++++ STUDY MATERIAL ++++
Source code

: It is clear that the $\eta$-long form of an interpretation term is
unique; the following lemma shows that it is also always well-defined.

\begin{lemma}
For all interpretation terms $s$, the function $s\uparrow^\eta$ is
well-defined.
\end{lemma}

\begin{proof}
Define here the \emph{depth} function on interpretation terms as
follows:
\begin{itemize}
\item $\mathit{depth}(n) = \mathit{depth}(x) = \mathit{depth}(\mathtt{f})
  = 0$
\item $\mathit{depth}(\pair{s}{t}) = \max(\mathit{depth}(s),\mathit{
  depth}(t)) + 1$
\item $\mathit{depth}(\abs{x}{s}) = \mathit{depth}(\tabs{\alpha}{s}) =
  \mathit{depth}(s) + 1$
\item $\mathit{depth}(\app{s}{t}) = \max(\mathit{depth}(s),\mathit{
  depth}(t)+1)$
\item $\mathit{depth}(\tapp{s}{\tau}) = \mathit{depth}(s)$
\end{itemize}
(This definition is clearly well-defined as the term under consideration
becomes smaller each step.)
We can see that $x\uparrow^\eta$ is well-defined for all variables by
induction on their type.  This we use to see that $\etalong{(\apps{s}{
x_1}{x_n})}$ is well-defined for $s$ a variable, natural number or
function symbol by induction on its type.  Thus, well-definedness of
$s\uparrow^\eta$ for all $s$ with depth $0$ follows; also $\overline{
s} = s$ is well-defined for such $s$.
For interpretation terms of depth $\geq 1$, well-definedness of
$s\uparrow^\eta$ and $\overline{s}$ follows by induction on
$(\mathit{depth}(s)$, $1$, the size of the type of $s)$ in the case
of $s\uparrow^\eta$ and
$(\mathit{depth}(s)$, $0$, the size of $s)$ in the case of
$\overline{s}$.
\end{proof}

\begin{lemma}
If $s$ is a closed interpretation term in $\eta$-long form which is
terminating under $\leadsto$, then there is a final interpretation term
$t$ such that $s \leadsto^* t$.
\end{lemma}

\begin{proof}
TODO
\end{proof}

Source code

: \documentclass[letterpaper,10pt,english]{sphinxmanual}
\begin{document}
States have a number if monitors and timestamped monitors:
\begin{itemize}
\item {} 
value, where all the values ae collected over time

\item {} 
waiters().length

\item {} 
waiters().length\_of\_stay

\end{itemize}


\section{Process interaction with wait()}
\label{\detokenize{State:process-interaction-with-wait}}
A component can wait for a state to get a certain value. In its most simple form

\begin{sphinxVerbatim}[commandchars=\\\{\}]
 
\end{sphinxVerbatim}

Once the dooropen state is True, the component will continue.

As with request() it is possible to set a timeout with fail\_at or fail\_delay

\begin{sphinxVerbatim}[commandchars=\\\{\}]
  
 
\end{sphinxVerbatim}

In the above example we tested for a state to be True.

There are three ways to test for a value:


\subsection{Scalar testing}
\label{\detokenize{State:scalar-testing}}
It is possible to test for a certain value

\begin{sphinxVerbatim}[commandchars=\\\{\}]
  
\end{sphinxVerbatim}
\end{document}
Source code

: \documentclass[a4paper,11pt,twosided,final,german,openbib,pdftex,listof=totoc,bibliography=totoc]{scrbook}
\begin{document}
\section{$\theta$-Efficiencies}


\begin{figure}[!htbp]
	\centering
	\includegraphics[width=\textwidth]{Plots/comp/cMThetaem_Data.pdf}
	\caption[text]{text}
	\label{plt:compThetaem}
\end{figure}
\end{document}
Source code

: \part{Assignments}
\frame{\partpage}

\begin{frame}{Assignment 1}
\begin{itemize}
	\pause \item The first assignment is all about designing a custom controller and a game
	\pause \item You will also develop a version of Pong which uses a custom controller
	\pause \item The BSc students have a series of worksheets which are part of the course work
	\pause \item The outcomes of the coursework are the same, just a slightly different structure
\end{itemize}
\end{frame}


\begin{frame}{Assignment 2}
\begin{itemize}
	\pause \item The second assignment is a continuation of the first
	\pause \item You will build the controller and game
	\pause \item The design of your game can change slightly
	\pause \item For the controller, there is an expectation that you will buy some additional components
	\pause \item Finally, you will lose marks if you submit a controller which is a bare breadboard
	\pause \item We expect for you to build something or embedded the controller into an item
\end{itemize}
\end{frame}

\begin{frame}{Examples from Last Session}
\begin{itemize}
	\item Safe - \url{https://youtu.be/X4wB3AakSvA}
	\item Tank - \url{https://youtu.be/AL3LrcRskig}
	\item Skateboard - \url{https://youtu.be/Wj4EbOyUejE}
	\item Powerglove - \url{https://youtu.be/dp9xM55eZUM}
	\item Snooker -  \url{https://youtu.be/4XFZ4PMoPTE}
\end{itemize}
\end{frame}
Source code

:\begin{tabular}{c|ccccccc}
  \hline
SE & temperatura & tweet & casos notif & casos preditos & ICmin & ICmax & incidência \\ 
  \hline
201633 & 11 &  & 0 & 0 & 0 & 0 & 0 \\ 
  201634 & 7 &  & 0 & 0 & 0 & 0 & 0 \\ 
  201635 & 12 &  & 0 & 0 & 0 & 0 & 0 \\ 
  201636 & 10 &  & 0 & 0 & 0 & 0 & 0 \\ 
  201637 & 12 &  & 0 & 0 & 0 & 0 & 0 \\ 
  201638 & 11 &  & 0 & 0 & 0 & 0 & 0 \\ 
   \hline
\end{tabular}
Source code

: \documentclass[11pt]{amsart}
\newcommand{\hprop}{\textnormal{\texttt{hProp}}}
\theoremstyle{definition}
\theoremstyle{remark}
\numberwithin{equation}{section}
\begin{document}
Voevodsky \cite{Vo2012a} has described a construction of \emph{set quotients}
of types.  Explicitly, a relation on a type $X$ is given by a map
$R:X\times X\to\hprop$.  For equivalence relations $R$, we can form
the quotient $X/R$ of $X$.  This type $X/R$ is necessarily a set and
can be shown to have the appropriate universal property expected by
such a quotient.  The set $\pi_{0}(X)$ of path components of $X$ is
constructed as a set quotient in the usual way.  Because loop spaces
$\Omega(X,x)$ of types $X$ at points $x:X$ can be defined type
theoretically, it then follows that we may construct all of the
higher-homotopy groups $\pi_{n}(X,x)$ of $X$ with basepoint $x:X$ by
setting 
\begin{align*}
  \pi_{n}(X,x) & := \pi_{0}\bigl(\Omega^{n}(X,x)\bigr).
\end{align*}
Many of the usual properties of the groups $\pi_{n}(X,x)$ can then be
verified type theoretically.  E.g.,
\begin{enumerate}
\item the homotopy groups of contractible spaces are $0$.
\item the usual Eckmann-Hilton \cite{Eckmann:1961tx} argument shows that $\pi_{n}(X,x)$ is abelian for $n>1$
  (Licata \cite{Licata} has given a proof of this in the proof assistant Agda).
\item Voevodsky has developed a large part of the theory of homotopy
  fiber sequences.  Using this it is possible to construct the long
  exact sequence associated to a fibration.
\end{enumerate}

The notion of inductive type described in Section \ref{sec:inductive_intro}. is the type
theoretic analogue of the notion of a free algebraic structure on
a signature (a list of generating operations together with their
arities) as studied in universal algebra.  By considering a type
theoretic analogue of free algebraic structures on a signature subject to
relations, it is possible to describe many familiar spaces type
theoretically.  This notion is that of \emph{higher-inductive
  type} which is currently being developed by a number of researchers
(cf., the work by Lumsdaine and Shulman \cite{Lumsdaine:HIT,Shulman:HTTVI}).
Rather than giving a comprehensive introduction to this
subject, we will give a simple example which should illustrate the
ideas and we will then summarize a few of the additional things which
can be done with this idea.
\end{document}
++++
• _PROMPT_:
Check each line of the entries for the string "analogue". Copy the lines that have it.

• _OUTPUT BELOW_:
theoretic analogue of the notion of a free algebraic structure on
theoretic analogue of free algebraic structures on a signature subject to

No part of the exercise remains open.